Dixie possesses an extensive range to her vocal life, including snorting, mumbling, swallowing the line, and lowering her pitch to a whisper, tossing out improvised barbs in rapid succession. Now remember, this is a Tupperware party so in between the banter, when she finally got around to actually trying to sell one of her pieces of “crap,” she modulated her voice, machine-gunning the description much like the old-fashion television pitchmen. She held up one of the pieces listed in the catalog sheet inserted in everyone’s program and the number 469 was flashed on the screen to which Dixie commented, “I love that number.”
This statuesque southern belle continuously worked the audience asking where people were from. One person said she was from London to which Dixie playfully exclaimed in her delightful drawl: “You’re from London? Shut up!” (To be read in a southern accent). She “struggled” with the pronunciation of guacamole giving very funny variations, riffed on the baking soda in everyone’s frig which, “should have been changed when Nixon was president,” and offered one of her double-entre description of mushrooms, “Brown and slimy and when I have that in my mouth, it doesn’t taste good.”
Each nametag was numbered and if your number was picked, that lucky person would win one of the Tupperware products on display. But, before you received that coveted prize, you had to run through a gauntlet of questions. One young lady had a winning number and was greeted on stage by Dixie who asked “How long have you been married?” “Fourteen years.” “So, all the magic is gone!” Dixie then launched into an X-rated demonstration of stroking as it applies to a specific part of the male anatomy.
Due to the loud laughter in the audience, you could barely hear the dialogue, but understood the visually graphic display.

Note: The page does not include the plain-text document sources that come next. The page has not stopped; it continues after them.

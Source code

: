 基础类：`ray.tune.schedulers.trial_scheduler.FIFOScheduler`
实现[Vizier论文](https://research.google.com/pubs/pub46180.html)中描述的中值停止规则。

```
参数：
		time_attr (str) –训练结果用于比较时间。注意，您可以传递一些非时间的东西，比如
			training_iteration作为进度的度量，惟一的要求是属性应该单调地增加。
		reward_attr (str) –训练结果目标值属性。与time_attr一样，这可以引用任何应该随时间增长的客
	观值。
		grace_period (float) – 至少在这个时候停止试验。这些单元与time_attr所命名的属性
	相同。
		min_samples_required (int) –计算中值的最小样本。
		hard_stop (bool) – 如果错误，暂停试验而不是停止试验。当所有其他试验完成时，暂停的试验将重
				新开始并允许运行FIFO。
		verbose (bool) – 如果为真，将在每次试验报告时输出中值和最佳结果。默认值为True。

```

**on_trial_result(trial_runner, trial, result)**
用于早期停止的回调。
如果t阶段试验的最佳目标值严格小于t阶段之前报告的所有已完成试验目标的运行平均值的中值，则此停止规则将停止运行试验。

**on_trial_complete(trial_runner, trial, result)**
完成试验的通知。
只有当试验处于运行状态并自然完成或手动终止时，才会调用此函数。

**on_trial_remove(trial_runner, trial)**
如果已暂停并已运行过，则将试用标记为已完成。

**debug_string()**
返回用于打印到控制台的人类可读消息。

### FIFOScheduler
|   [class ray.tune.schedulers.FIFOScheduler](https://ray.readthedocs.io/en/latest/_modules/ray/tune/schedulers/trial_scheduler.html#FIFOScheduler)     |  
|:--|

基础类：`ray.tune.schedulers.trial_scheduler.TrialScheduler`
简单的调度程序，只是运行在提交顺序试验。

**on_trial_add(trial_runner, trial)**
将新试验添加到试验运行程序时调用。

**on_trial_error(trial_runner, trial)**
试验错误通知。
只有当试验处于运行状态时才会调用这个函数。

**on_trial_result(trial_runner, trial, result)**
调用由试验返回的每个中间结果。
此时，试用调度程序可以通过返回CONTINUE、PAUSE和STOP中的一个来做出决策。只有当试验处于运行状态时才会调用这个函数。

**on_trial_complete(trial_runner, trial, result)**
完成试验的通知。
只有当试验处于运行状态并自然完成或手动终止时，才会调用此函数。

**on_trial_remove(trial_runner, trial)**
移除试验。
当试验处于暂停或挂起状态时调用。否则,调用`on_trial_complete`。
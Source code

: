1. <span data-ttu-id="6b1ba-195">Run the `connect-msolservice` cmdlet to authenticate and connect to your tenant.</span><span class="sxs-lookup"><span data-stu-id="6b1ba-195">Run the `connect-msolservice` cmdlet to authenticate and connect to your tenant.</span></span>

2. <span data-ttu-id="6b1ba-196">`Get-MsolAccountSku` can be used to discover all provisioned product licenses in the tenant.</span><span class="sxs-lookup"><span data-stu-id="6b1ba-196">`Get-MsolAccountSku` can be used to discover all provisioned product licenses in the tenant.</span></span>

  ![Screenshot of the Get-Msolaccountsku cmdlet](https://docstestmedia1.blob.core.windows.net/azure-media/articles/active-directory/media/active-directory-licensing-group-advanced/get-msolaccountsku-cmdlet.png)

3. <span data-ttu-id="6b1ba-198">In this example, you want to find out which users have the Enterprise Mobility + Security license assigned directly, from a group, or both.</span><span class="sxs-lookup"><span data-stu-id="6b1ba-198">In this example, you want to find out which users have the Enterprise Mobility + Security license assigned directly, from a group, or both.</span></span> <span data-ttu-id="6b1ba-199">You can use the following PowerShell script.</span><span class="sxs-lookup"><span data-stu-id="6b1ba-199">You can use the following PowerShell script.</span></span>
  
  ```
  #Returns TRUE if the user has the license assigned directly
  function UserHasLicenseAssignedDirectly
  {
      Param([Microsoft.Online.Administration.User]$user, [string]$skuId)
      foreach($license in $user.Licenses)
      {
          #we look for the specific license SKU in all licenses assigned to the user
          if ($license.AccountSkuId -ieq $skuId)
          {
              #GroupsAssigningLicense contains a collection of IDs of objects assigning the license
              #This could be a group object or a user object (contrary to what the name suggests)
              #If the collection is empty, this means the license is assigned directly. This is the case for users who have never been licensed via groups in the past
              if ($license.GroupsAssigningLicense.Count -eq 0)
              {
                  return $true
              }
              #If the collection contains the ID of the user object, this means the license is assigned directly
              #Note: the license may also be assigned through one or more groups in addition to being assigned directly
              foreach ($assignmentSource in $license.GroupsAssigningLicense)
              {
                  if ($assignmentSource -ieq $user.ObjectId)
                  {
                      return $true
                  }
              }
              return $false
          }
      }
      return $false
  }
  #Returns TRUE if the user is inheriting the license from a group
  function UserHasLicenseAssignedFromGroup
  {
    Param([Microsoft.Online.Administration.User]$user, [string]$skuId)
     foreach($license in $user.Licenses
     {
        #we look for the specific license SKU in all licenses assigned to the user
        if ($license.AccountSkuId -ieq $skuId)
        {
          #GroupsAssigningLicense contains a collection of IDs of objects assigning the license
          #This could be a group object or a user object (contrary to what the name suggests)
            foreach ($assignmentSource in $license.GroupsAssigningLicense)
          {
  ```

Dixie has performed her non-stop uproarious show more than 800 times in five countries around the world and yet it’s as fresh as though it was the first time, which is largely due in part to the lightening speed in which she engages the audience that changes at every performance.

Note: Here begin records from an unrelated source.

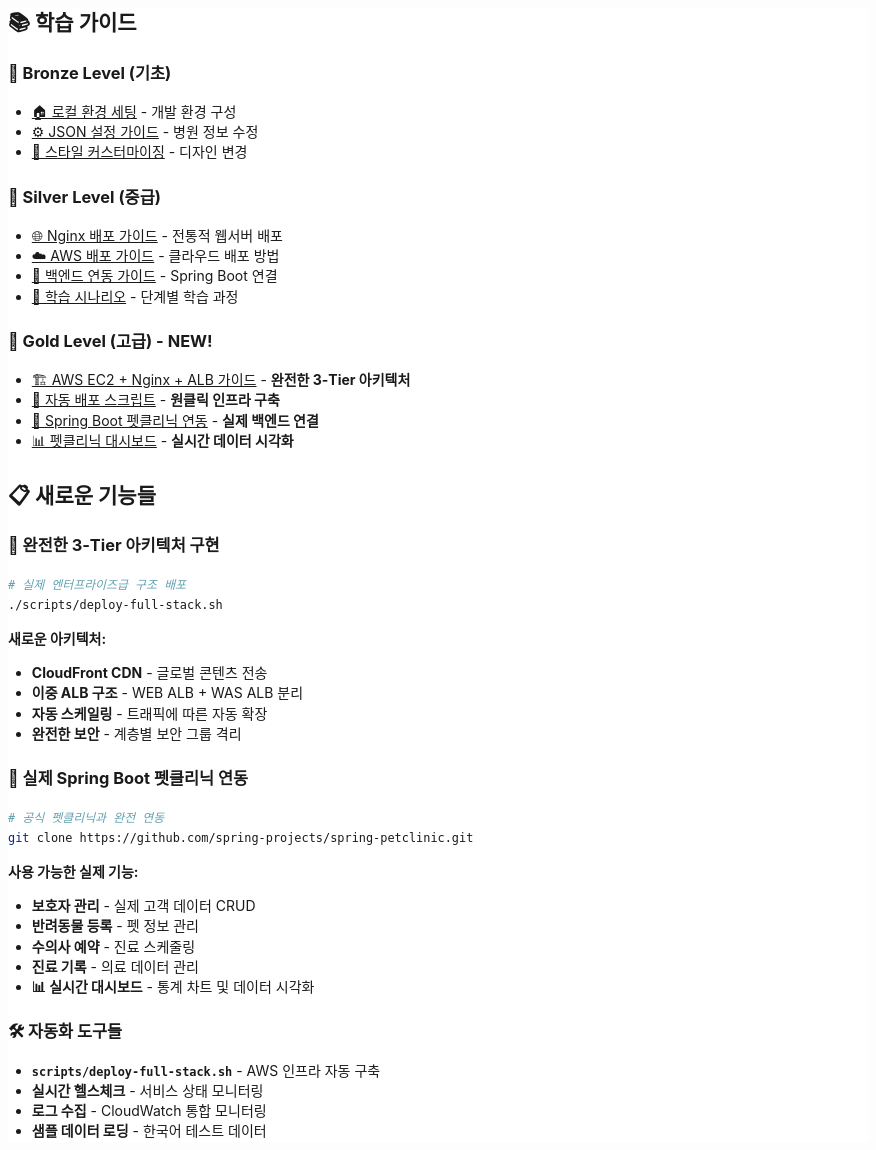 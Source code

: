 ## 📚 학습 가이드

### 🥉 Bronze Level (기초)
- [🏠 로컬 환경 세팅](docs/local-setup-guide.md) - 개발 환경 구성
- [⚙️ JSON 설정 가이드](docs/configuration-guide.md) - 병원 정보 수정
- [🎨 스타일 커스터마이징](docs/style-guide.md) - 디자인 변경

### 🥈 Silver Level (중급)  
- [🌐 Nginx 배포 가이드](docs/nginx-deployment-guide.md) - 전통적 웹서버 배포
- [☁️ AWS 배포 가이드](docs/aws-deployment-guide.md) - 클라우드 배포 방법
- [🔧 백엔드 연동 가이드](docs/backend-integration-guide.md) - Spring Boot 연결
- [📖 학습 시나리오](docs/learning-scenarios.md) - 단계별 학습 과정

### 🥇 Gold Level (고급) - **NEW!**
- [🏗️ AWS EC2 + Nginx + ALB 가이드](docs/aws-ec2-nginx-guide.md) - **완전한 3-Tier 아키텍처**
- [🚀 자동 배포 스크립트](scripts/deploy-full-stack.sh) - **원클릭 인프라 구축**
- [🔗 Spring Boot 펫클리닉 연동](https://github.com/spring-projects/spring-petclinic) - **실제 백엔드 연결**
- [📊 펫클리닉 대시보드](templates/petclinic-dashboard.html) - **실시간 데이터 시각화**

## 📋 새로운 기능들

### 🎯 완전한 3-Tier 아키텍처 구현
```bash
# 실제 엔터프라이즈급 구조 배포
./scripts/deploy-full-stack.sh
```

**새로운 아키텍처:**
- **CloudFront CDN** - 글로벌 콘텐츠 전송
- **이중 ALB 구조** - WEB ALB + WAS ALB 분리
- **자동 스케일링** - 트래픽에 따른 자동 확장
- **완전한 보안** - 계층별 보안 그룹 격리

### 🔗 실제 Spring Boot 펫클리닉 연동
```bash
# 공식 펫클리닉과 완전 연동
git clone https://github.com/spring-projects/spring-petclinic.git
```

**사용 가능한 실제 기능:**
- **보호자 관리** - 실제 고객 데이터 CRUD
- **반려동물 등록** - 펫 정보 관리
- **수의사 예약** - 진료 스케줄링  
- **진료 기록** - 의료 데이터 관리
- **📊 실시간 대시보드** - 통계 차트 및 데이터 시각화

### 🛠️ 자동화 도구들
- **`scripts/deploy-full-stack.sh`** - AWS 인프라 자동 구축
- **실시간 헬스체크** - 서비스 상태 모니터링
- **로그 수집** - CloudWatch 통합 모니터링
- **샘플 데이터 로딩** - 한국어 테스트 데이터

For this particular show, an unsuspecting theatergoer named Patrick, good-naturedly took the brunt of her double-entre word play at which she is a master. Coercing him to come on stage, she handed him a complicated can opener and with her standing next to him, he made many failing attempts to open the can. Trying to give him some hints, Dixie patiently demonstrated how to do it using her arms and legs and when he succeeded, this good sport was given a huge round of applause.
On one of the few serious notes, Dixie talked about a single mother from the Midwest named Brownie Wise who, in 1948, stumbled upon the idea of making plastic food storage containers and how she changed the lives of thousands of women who were now able to earn money for their families after their husbands returned from fighting in World War II. The other more serious moment was when she talked about loving yourself and never giving up, much like pep talks given at tier-marketing rallies. Dixie herself is the mother of three children and started selling this “plastic crap in 2001” and within one year became one of the top sellers in America saying, “I have never had so much fun drinking for free in my life.” After spending this unique evening with Dixie, “You’ll probably never look at Tupperware in quite the same way” and might even become “Tupper-maniacal.”
The Audrey Skirball Kenis Theater at the Geffen Playhouse
10886 Le Conte Avenue, Los Angeles, CA 90024
Tuesday – Friday: 8 pm
Saturday: 3 pm & 7 pm
Sunday: 2 pm & 7 pm
Closing: No closing date has been set.